Auto pana Kamila, naszego czytelnika, zostało uszkodzone w automatycznej myjni na stacji Orlenu w Wałbrzychu. Stacja nie poczuwała się do winy, później ubezpieczyciel zaniżył wycenę szkody. Sąd przyznał rację kierowcy.
O sprawie pisaliśmy już wcześniej na walbrzych.wyborcza.pl. Kamil Łapicz skorzystał z myjni automatycznej na stacji Orlen przy ul. Wieniawskiego w Wałbrzychu w lipcu 2020 roku.
Po rozpoczęciu mycia zaniepokoiły go dziwne dźwięki. Gdy użył wyłącznika bezpieczeństwa, części leżały już wokół jego auta. W trakcie mycia szczotka systemu myjącego wyrwała tzw. lotkę z trzecim światłem stop, wyrywając przy tym także wiązkę elektryczną i światło stop oraz rysując dach i relingi pojazdu.
W autoryzowanym serwisie Opla naprawę uszkodzonego Opla Insigni wyceniono na ponad 10 tys. zł. Warta, ubezpieczyciel stacji, wyceniła szkodę na około 3 tys. zł. Po odwołaniu się właściciel samochodu dostał od Warty odpowiedź odmowną z decyzją, że nie wypłacą nic, ponieważ nie poczuwają się do odpowiedzialności za powstałą szkodę. Prawnik, do którego udał się czytelnik, powiedział, że to Orlen wyrządził szkodę.
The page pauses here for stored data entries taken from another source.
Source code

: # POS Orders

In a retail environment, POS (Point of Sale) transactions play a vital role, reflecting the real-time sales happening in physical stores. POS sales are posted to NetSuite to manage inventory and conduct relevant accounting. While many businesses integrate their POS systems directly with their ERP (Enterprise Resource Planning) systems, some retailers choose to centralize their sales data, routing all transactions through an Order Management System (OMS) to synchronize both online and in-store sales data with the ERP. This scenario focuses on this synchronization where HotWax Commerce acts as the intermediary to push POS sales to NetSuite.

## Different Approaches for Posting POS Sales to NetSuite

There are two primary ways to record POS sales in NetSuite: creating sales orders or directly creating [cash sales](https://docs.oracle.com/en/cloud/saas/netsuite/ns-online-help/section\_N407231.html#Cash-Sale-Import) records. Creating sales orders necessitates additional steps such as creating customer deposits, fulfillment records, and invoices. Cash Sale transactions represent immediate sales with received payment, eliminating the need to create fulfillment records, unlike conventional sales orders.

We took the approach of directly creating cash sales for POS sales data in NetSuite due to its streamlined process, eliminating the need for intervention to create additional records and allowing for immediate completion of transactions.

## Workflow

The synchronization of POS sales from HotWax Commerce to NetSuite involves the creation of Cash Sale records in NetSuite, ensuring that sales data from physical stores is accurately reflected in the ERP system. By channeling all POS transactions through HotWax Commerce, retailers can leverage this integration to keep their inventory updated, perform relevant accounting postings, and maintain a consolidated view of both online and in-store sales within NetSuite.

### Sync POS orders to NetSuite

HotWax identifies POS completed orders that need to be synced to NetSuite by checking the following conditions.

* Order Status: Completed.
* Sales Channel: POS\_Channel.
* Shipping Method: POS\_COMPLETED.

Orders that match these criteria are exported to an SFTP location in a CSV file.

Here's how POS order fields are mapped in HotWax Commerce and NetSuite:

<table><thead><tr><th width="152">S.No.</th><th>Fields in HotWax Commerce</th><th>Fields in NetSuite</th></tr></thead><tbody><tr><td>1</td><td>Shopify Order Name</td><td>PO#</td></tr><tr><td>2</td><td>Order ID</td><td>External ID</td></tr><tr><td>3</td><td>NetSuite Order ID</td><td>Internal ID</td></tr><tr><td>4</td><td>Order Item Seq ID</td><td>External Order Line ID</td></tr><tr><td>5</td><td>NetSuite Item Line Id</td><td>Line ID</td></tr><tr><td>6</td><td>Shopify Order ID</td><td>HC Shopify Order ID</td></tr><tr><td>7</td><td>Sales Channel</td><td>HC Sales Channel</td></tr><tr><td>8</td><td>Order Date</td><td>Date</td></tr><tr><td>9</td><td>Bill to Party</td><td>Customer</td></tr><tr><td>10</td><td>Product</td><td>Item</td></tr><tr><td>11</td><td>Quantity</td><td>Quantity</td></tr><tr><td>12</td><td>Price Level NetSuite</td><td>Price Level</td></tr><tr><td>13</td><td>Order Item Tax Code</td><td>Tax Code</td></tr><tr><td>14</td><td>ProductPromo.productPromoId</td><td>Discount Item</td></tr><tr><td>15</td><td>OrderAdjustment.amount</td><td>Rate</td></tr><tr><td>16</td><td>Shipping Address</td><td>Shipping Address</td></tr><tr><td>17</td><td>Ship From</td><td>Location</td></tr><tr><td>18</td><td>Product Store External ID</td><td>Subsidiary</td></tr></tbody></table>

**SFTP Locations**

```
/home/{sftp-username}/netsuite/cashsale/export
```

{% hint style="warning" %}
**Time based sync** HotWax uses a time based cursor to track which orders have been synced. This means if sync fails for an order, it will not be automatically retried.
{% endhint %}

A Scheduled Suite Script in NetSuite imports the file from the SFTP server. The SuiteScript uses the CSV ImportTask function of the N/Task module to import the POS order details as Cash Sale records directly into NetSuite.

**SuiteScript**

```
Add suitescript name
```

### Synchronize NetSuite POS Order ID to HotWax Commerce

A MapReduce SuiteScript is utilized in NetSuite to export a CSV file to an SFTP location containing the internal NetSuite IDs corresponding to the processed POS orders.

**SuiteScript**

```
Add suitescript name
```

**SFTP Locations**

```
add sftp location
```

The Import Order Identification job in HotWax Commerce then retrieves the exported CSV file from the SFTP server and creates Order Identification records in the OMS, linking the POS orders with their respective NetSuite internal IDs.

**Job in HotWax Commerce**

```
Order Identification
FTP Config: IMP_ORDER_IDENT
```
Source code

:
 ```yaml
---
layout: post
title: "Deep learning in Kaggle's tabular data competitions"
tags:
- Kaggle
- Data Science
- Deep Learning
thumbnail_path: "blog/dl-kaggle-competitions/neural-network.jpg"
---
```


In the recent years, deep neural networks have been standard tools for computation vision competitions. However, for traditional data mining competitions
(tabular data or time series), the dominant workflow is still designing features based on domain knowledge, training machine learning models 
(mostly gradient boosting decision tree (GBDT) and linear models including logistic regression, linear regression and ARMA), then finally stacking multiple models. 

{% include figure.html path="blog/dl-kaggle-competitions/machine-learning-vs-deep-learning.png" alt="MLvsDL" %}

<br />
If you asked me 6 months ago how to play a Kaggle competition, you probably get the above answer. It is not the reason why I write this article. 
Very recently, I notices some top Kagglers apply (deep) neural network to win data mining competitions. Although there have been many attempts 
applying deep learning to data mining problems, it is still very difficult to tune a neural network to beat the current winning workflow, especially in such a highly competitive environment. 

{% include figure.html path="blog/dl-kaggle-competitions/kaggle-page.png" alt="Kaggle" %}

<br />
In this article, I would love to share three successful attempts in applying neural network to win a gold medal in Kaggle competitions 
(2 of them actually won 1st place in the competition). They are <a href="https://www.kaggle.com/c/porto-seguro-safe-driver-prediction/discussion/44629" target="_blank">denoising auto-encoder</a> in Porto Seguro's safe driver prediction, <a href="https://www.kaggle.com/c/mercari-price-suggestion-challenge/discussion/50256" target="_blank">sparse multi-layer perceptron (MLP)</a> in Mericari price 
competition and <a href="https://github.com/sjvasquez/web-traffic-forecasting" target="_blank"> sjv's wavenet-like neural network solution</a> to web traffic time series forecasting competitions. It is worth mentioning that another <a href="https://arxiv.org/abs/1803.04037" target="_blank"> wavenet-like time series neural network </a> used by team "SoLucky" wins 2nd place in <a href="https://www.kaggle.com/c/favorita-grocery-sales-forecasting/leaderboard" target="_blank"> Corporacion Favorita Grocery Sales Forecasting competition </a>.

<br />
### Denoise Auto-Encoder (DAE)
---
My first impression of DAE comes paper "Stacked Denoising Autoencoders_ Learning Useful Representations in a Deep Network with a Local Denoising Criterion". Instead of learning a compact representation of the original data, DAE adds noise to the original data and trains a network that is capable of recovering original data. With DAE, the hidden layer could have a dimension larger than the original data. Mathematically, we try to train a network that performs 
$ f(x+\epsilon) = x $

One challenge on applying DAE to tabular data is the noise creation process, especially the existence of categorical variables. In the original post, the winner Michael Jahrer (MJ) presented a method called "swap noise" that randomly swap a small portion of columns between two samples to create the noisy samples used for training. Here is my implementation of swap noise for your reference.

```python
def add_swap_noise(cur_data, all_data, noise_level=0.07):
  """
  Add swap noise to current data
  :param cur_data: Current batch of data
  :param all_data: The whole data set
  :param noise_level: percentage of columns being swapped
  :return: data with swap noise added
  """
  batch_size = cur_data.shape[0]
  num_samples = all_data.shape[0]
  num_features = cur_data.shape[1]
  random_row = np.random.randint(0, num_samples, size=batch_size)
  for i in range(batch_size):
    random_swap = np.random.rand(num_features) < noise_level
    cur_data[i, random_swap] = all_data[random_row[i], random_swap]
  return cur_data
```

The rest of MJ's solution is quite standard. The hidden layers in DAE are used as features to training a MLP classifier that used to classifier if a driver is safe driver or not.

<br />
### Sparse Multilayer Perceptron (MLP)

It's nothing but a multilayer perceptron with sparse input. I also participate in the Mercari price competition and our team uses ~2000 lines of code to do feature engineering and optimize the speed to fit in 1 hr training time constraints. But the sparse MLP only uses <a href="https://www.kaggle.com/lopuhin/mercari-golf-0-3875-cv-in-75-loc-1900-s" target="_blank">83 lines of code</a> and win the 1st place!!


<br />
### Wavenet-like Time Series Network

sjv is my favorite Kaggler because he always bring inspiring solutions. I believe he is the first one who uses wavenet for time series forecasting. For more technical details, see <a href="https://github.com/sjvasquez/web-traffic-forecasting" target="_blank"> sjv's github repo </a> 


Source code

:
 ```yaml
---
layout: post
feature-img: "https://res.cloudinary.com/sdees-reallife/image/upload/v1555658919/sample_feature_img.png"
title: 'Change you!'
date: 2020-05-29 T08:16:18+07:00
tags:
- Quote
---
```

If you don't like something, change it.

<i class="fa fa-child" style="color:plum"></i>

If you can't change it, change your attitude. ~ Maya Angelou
Sprawą dyskusyjną początkowo było to, czy część samochodu z trzecim światłem stop jest spojlerem, czy nie. Choć w myjni jest znak zakazujący mycia samochodów ze sportowym spojlerem, trudno byłoby wyrwaną część demontować poza warsztatem. Pytani przez nas specjaliści rynku motoryzacyjnego niemal zgodnie twierdzili, że samochód powinien wytrzymać mycie bez żadnych szkód, a na samochodzie nie znajdowało się nic, co można byłoby zdemontować na czas mycia.
Kiedy Kamil Łapicz nie doczekał się reakcji Orlenu na swoje kolejne pisma, oczekując naprawy szkody i zwrotu kosztu użytkowania zastępczego samochodu, czego odmówiła Warta, złożył pozew przeciwko centrali Orlenu.
Czytelnik pozywa Orlen. Zeznają pracownicy stacji
Rozprawa przeciwko PKN Orlen odbyła się w czwartek, 16 grudnia 2021 roku w Sądzie Rejonowym w Płocku. Strona pozwana połączyła się poprzez wideokonferencję.
Orlen nie przedstawił żadnego dowodu na tezę, iż przed myciem samochód posiadał jakiekolwiek uszkodzenia, choć wcześniej tak twierdził.
Świadek – pracownik stacji, na której doszło do uszkodzenia, potwierdził, że Opel Insignia w jego ocenie nie posiadał elementów wystających takich jak spoiler. Przyznał też, że w jego ocenie pojazd ten może być myty w myjni automatycznej PKN Orlen.
- Pracownicy stwierdzili, że samochód mógł wjechać na myjnię i mógł być umyty. Potwierdzili, że to maszyna zepsuła mój samochód – relacjonuje czytelnik.
Orlen nie kwestionował też kosztów naprawy samochodu, gdyż „kalkulacja została wykonana przez profesjonalny serwis”.
Czytelnik wygrał z Orlenem
Właściciel uszkodzonego auta od razu liczył na pozytywne dla siebie rozstrzygnięcie. – Nie wyobrażam sobie innego. Orlen niczemu nie zaprzeczył, nie przedstawił żadnych dowodów – mówi Kamil Łapicz „Wyborczej”.
Wyrok został ogłoszony przez Sąd Rejonowy w Płocku zaocznie. – Wygrałem rozprawę z PKN Orlen. Mają mi zwrócić całość kosztów plus odsetki oraz moje koszty sądowe. W sumie będzie to około 13 tys. zł – mówi po ogłoszeniu wyroku pan Kamil.
Czeka na uprawomocnienie wyroku. Do czwartku, 3 marca Orlen ma czas na ewentualną apelację. – Powinna się ona łączyć z dowodem, że było inaczej, więc jest praktycznie niemożliwa – mówi właściciel samochodu.
Kamil Łapicz, po naprawie, nadal jeździ swoim samochodem.